On Christmas Eve day, when I was 15 years old, I thought to have a walk, to see what I could find. Old Man French might enjoy a fresh bunny for the holiday. Besides the air was glorious and crisp; the sky was clear blue. The green foliage had long given way to early Winter, its grays and gold.

 

I’d headed North from the house and across the Rock Island tracks. A wooded strip of land separated the Raccoon River from the railway. The woods were full of thorn trees, but you could walk the path outside. The town dump lay a bit further west.

 

I’d seen no rabbits, and was a couple hundred yards from the dump, when I scared up a fat ringneck. He got up so quickly and so frightened me that I didn’t get a shot, but I watched him fly through a break in the woods, across the river, to settle in John Jungman’s corn stubble.

 

The bridge across the river was a mile behind me. If I did walk back, I’d walk a mile up the other side of the river and eventually a mile and a half back home. Still, if I didn’t get my bird, I might get a rabbit; I could stop at French’s for a cold one on the way home.

 

So I walked back along the wooded strip and through our little town. A boy with a loaded gun roused no concern there. I crossed the river bridge where, in summer, men drank cold beer, swatted mosquitos all night, and threw back the ugly carp they hooked.

 

I trekked up the North side of the flow though the rich rich bottomland that yielded a hundred bushel of corn an acre even in bad years but flooded often in the spring. The wood on the river’s edge shaded me. Where I thought he’d landed is where I found him.

 

He fluttered out in front of me, shoulder high. Before I could think, I’d snapped my breach closed, raised the barrel, and fired. His right wing dropped; then his head, and he somersaulted to the ground. The field was quiet then but for a little wind and the far off horn of the Rock Island Rocket.

 

Mom dressed the bird at home. There wasn’t much shot, six or eight bee-bees only. We probably ended with a pound of leg and breast, enough for the four of us for Christmas dinner.
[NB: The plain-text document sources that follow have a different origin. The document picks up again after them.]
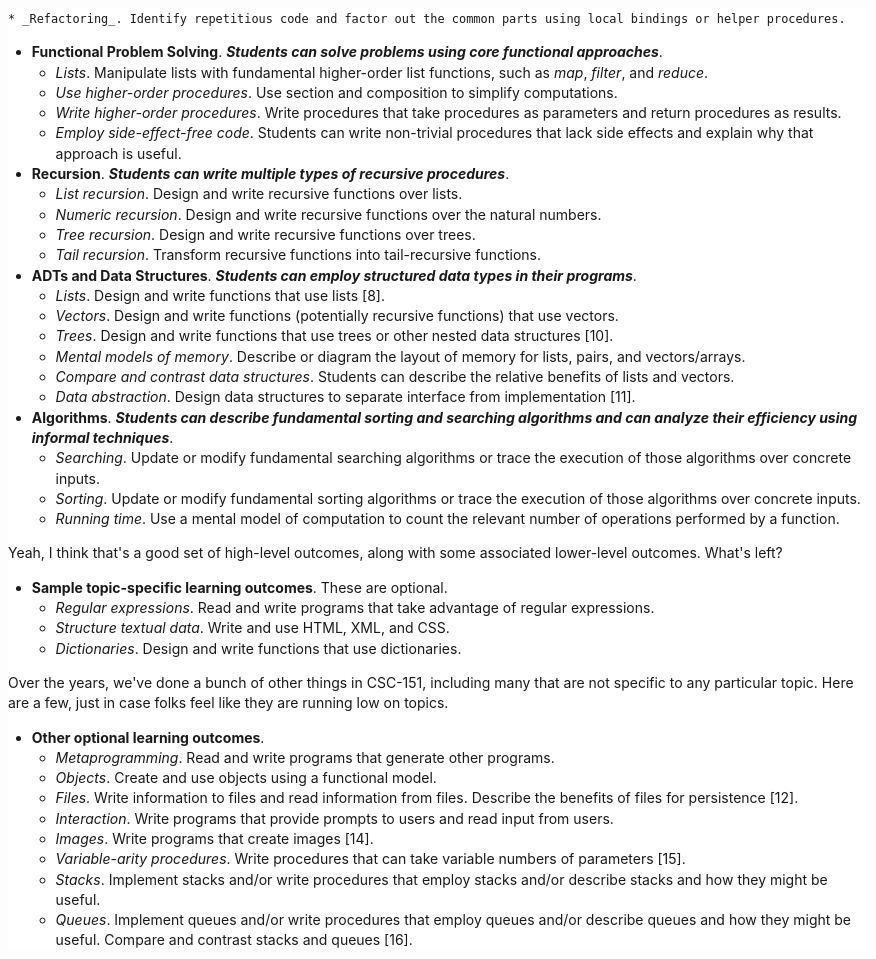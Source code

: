     * _Refactoring_. Identify repetitious code and factor out the common parts using local bindings or helper procedures.
* **Functional Problem Solving**.  **_Students can solve problems using core functional approaches_**.
    * _Lists_. Manipulate lists with fundamental higher-order list functions, such as _map_, _filter_, and _reduce_.
    * _Use higher-order procedures_. Use section and composition to simplify computations.
    * _Write higher-order procedures_. Write procedures that take procedures as parameters and return procedures as results.
    * _Employ side-effect-free code_.  Students can write non-trivial procedures that lack side effects and explain why that approach is useful.
* **Recursion**.  **_Students can write multiple types of recursive procedures_**.
    * _List recursion_. Design and write recursive functions over lists.
    * _Numeric recursion_. Design and write recursive functions over the natural numbers.
    * _Tree recursion_. Design and write recursive functions over trees.
    * _Tail recursion_. Transform recursive functions into tail-recursive functions.
* **ADTs and Data Structures**.  **_Students can employ structured data types in their programs_**.
    * _Lists_. Design and write functions that use lists [8].
    * _Vectors_. Design and write functions (potentially recursive functions) that use vectors.
    * _Trees_. Design and write functions that use trees or other nested data structures [10].
    * _Mental models of memory_. Describe or diagram the layout of memory for lists, pairs, and vectors/arrays.
    * _Compare and contrast data structures_.  Students can describe the relative benefits of lists and vectors.
    * _Data abstraction_. Design data structures to separate interface from implementation [11].
* **Algorithms**.  **_Students can describe fundamental sorting and searching algorithms and can analyze their efficiency using informal techniques_**.
    * _Searching_. Update or modify fundamental searching algorithms or trace the execution of those algorithms over concrete inputs.
    * _Sorting_. Update or modify fundamental sorting algorithms or trace the execution of those algorithms over concrete inputs.
    * _Running time_. Use a mental model of computation to count the relevant number of operations performed by a function.

Yeah, I think that's a good set of high-level outcomes, along with some associated lower-level outcomes.  What's left?

* **Sample topic-specific learning outcomes**.  These are optional.
    * _Regular expressions_. Read and write programs that take advantage of regular expressions.
    * _Structure textual data_. Write and use HTML, XML, and CSS.
    * _Dictionaries_. Design and write functions that use dictionaries.

Over the years, we've done a bunch of other things in CSC-151, including
many that are not specific to any particular topic.  Here are a few, just
in case folks feel like they are running low on topics.

* **Other optional learning outcomes**.
    * _Metaprogramming_.  Read and write programs that generate other programs.
    * _Objects_.  Create and use objects using a functional model.
    * _Files_.  Write information to files and read information from
      files.  Describe the benefits of files for persistence [12].
    * _Interaction_.  Write programs that provide prompts to users
      and read input from users.
    * _Images_.  Write programs that create images [14].
    * _Variable-arity procedures_.  Write procedures that can take
      variable numbers of parameters [15].
    * _Stacks_.  Implement stacks and/or write procedures that
      employ stacks and/or describe stacks and how they might
      be useful.
    * _Queues_.  Implement queues and/or write procedures that
      employ queues and/or describe queues and how they might
      be useful.  Compare and contrast stacks and queues [16].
The meat was peppery, a bit dry and wild, but delicious.

 

I don’t tell this story now, at least not this way… not since the last Christmas with my father. And although he’d never been a father before my birth, and I’d never been a father before my children, my father had learned a few things, things I did not know.

 

So that Christmas, when I ended with, “I never took another rabbit to Old Man French; I never hunted again,” and everyone had gone quiet, my father waited a few beats.

 

He waited in all the Christmas glow and the warmth, and finally looked at me and smiled coldly and said, “How do you know?” And I said “What?” But he said nothing.

 

And I repeated, “How do I know what?” And he said, “How do you know it was the same bird? Maybe you were just lucky. A chance shot too. That’s all. Plain dumb luck.”

 

So I thought a moment, and I knew I didn’t know. My father had been right. Nothing special had happened, no special meaning found.

 

I rarely tell the ringneck story now.